The first such robbery occurred Nov. 9, officials say. DPS issued a crime alert about the cases yesterday, asking students to come forward with any information they have.
The Division of Public Safety will not say how many of the victims are Penn students. Under a new policy, DPS refuses to release victim's affiliations with the University.
But an e-mail written by a female Penn junior, in which she says she was approached by a man wielding a screwdriver, has circulated among Penn listservs. The e-mail indicated that the crime occurred at 41st and Pine streets.
Three of the incidents were reported within several blocks of 40th and Pine.
"I turned around him again to see him coming through the parked cars and coming at me with something in his right hand, I thought to be a knife," the student wrote. "He was probably 5 to 8 seconds away from grabbing" the student before she fled, she wrote.
Officials said these incidents are likely related to three other screwdriver robberies that have occurred in West Philadelphia lately.
DPS says it is responding to the crimes with extra precautions. In addition to placing more police in areas officials say are likely to be targeted, Penn Vice President for Public Safety Maureen Rush said the division has dispatched plainclothes officers in unmarked cars, and that a task force was formed today between DPS and the Philadelphia Police to address these incidents.
"It is very clear to us that this individual needs to get off the street and needs to get off the street now," Rush said.
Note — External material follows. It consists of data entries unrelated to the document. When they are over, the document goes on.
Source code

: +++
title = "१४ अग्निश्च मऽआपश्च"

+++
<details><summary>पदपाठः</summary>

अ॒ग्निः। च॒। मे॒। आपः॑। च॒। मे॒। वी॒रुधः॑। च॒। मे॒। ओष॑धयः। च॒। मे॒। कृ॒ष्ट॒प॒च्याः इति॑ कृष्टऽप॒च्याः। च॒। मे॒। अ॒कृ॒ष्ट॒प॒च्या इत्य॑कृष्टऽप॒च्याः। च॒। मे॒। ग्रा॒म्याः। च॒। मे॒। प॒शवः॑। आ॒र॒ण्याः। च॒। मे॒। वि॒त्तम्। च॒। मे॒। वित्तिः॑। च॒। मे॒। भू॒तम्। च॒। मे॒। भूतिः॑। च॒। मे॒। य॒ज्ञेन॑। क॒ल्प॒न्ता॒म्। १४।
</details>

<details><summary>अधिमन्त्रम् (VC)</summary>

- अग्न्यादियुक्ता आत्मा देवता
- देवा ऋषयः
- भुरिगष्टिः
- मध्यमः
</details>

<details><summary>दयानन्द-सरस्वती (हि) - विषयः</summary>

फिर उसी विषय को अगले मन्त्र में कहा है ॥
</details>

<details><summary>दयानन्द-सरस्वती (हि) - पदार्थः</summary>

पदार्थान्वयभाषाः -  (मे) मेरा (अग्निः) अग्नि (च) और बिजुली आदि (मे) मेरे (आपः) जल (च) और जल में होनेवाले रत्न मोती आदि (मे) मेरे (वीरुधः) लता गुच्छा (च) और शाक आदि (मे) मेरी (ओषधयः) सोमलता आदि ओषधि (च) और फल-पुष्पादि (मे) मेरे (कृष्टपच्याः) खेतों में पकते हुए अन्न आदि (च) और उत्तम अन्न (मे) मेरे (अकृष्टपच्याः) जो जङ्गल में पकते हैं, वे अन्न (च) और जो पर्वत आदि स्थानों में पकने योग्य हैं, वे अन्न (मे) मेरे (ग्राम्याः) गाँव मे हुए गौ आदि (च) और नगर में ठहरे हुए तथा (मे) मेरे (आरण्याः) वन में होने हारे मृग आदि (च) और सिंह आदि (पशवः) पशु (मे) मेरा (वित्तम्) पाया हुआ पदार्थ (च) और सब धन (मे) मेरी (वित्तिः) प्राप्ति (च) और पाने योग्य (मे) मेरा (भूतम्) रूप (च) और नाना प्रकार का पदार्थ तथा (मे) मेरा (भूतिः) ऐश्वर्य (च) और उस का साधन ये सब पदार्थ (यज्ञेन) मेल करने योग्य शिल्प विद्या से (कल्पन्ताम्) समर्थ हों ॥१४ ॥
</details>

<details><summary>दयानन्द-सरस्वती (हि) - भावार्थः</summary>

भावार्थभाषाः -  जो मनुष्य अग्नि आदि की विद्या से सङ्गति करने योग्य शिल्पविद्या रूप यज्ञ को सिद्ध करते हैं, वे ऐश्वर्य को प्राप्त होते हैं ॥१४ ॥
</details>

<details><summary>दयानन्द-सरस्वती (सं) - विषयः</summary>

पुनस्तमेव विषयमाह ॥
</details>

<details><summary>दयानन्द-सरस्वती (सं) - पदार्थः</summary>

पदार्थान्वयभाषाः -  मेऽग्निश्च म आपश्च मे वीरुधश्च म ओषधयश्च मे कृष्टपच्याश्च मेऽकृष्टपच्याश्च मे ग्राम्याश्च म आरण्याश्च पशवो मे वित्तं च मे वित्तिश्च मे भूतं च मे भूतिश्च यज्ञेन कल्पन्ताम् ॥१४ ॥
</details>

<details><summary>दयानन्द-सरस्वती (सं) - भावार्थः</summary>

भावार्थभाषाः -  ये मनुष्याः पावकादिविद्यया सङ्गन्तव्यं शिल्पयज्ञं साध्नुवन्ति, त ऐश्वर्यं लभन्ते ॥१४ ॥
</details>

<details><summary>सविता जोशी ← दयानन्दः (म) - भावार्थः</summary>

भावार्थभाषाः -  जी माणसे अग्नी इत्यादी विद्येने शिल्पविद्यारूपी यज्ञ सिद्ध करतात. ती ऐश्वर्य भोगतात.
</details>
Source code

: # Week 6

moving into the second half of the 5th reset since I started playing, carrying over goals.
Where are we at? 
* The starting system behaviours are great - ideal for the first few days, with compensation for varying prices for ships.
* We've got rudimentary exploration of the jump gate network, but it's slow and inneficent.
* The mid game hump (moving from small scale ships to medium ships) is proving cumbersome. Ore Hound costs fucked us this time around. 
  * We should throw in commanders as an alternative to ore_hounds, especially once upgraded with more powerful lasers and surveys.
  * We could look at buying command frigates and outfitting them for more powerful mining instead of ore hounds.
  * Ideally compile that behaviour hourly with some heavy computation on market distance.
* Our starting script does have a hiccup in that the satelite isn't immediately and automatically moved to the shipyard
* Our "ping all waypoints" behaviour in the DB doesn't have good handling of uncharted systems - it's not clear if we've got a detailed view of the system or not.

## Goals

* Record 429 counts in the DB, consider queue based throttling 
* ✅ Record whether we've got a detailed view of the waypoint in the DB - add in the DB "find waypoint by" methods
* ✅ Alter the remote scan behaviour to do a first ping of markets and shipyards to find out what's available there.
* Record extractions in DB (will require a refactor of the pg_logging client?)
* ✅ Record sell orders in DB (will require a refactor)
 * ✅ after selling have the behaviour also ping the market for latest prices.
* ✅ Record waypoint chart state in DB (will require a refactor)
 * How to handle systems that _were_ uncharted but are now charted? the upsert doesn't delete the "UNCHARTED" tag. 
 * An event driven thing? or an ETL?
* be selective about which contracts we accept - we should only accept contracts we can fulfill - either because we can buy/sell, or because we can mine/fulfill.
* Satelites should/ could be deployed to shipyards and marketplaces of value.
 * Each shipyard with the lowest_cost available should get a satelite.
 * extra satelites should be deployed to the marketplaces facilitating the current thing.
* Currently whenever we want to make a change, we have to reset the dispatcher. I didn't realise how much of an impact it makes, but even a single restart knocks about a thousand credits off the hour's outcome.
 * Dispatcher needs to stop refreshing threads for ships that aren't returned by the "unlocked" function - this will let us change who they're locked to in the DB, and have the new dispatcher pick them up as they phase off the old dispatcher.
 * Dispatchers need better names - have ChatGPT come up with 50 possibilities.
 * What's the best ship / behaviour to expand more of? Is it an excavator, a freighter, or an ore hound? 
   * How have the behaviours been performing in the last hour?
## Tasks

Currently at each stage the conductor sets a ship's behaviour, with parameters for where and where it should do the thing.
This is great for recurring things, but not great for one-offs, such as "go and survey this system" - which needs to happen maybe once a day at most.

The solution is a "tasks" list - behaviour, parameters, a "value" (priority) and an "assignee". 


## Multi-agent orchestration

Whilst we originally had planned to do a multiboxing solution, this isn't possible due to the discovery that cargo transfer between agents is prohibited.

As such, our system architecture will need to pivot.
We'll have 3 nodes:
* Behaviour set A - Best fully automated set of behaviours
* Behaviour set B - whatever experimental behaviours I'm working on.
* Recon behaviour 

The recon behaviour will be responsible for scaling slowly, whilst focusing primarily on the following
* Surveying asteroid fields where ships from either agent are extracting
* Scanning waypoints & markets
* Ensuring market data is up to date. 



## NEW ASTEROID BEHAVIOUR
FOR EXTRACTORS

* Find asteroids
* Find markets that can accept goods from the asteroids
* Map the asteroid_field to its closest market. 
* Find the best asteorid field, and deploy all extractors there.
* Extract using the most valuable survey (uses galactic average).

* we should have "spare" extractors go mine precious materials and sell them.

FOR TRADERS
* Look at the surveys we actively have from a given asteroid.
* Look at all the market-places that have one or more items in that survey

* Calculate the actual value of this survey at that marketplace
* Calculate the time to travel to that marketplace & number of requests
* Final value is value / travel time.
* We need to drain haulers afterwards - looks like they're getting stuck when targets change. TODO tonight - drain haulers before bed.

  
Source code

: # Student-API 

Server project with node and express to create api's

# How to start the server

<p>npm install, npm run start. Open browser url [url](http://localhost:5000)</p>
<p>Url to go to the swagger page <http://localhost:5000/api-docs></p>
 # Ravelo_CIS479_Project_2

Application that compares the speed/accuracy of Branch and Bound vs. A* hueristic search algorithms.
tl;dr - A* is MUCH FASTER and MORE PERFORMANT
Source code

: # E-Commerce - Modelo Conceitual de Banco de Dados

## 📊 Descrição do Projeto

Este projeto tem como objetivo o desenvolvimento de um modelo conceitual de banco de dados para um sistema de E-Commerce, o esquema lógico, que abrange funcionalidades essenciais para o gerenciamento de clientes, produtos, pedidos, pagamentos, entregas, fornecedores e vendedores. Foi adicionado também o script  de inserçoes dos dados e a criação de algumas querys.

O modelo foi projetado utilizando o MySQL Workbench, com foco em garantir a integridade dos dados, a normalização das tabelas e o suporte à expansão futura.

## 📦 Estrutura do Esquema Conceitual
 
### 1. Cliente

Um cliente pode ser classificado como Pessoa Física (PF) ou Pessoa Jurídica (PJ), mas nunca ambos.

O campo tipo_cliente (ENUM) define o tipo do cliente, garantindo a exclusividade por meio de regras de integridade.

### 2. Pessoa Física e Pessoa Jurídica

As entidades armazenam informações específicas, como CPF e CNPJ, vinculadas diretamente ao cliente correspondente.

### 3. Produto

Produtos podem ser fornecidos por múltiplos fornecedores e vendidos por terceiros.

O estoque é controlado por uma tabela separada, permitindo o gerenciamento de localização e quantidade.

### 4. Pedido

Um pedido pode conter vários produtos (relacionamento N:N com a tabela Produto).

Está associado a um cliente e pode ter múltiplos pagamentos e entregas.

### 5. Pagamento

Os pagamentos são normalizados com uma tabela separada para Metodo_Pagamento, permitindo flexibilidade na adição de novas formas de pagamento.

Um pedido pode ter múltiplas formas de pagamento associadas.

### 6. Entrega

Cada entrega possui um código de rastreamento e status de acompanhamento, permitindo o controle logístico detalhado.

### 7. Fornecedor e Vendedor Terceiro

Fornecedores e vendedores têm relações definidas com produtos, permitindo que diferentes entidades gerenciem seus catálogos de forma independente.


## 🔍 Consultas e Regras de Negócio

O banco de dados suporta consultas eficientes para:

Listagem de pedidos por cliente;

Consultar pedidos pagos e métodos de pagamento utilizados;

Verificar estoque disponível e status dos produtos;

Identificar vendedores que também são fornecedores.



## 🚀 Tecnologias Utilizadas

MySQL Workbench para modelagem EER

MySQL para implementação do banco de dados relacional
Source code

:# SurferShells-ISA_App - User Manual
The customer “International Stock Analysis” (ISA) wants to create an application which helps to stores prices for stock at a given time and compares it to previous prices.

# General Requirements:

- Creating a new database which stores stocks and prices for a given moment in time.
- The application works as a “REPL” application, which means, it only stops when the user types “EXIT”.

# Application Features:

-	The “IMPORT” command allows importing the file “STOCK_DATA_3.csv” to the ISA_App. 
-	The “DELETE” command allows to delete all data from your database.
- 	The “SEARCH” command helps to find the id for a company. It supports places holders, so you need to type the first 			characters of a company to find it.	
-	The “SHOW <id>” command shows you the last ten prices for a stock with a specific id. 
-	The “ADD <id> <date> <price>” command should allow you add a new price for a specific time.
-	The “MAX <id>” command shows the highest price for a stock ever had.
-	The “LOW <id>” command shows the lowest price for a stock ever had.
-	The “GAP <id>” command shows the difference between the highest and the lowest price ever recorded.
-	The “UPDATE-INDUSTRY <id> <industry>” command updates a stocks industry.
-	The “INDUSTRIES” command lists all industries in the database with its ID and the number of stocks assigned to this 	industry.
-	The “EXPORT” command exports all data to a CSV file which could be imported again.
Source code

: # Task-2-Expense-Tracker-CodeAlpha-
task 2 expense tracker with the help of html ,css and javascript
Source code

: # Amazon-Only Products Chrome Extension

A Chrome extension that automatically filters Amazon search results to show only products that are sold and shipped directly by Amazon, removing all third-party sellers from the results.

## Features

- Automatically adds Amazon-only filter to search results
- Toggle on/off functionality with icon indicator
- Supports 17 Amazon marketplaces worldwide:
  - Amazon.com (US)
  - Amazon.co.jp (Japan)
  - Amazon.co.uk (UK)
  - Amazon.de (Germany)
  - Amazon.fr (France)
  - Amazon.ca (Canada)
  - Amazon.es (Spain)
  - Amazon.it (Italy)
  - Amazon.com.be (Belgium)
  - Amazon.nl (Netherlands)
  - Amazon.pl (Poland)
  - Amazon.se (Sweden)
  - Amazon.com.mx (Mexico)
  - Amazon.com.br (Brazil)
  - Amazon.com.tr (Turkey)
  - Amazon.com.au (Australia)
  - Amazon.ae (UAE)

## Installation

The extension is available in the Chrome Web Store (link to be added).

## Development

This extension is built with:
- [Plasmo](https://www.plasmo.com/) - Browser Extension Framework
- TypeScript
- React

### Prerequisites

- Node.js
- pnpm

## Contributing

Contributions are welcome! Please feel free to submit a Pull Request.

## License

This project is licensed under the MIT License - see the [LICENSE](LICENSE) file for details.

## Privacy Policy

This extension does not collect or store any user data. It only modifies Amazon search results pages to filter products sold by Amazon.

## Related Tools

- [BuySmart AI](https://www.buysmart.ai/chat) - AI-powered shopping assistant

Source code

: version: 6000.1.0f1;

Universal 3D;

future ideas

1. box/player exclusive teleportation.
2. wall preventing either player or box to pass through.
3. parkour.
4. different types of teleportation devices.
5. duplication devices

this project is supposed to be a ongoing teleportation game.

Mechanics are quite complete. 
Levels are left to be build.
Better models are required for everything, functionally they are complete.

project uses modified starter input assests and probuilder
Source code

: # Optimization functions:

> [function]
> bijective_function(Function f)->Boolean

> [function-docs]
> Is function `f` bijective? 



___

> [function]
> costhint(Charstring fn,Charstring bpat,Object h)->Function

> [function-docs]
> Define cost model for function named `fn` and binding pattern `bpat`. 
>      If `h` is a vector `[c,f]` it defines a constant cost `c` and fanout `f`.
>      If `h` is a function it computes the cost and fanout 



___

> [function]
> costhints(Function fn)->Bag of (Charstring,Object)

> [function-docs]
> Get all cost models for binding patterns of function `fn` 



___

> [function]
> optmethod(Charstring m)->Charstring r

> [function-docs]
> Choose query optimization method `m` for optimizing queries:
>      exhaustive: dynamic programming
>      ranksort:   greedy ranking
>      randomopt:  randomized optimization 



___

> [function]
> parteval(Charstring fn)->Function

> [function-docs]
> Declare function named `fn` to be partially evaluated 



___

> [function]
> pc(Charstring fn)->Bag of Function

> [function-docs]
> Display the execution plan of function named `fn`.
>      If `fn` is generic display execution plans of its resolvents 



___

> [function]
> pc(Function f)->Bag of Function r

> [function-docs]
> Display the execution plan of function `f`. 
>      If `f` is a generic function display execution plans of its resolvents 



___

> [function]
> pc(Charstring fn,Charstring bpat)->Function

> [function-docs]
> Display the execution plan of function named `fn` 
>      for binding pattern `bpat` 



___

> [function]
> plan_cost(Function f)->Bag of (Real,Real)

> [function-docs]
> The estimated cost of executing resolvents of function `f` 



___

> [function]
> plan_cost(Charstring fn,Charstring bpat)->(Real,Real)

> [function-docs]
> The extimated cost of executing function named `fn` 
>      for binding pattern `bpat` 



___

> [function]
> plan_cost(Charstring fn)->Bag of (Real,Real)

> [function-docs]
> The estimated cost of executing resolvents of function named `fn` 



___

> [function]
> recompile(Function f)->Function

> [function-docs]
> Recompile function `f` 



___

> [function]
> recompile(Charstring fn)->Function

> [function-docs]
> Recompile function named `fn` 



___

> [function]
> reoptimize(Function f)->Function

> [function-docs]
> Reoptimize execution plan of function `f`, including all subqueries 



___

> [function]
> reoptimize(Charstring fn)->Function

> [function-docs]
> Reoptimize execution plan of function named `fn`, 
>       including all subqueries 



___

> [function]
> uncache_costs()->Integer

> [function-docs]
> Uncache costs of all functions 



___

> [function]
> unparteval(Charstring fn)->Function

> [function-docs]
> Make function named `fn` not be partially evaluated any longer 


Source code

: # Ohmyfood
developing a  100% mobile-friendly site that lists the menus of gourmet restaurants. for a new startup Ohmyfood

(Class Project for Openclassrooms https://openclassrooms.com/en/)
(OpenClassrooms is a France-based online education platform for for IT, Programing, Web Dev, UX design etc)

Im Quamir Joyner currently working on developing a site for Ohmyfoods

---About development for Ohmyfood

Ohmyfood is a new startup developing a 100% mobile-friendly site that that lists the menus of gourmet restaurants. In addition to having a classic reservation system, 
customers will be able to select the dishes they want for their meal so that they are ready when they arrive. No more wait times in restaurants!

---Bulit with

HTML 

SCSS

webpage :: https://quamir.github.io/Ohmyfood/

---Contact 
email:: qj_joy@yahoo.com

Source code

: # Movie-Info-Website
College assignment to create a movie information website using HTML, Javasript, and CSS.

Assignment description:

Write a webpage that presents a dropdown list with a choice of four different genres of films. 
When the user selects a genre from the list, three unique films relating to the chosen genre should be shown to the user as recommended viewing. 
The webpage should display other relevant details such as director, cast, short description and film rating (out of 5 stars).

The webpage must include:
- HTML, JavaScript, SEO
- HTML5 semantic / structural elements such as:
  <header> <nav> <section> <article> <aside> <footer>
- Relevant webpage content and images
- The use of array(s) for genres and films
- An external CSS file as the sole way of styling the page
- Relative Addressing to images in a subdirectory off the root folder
Victims have described their attacker as a man in his late twenties to early thirties with a dark to medium complexion, who is between 5-foot-4 and 5-8 and between 140 and 150 pounds. They have also said that the man wears a black, thigh-length puffy jacket and drives a dark-colored four-door car, possibly a Buick or Oldsmobile.
College junior Billy Hanafee, who lives in an apartment building on the 4000 block Pine Street, said that on a recent night he heard what sounded like a woman breathing heavily and that police visited his building soon afterward.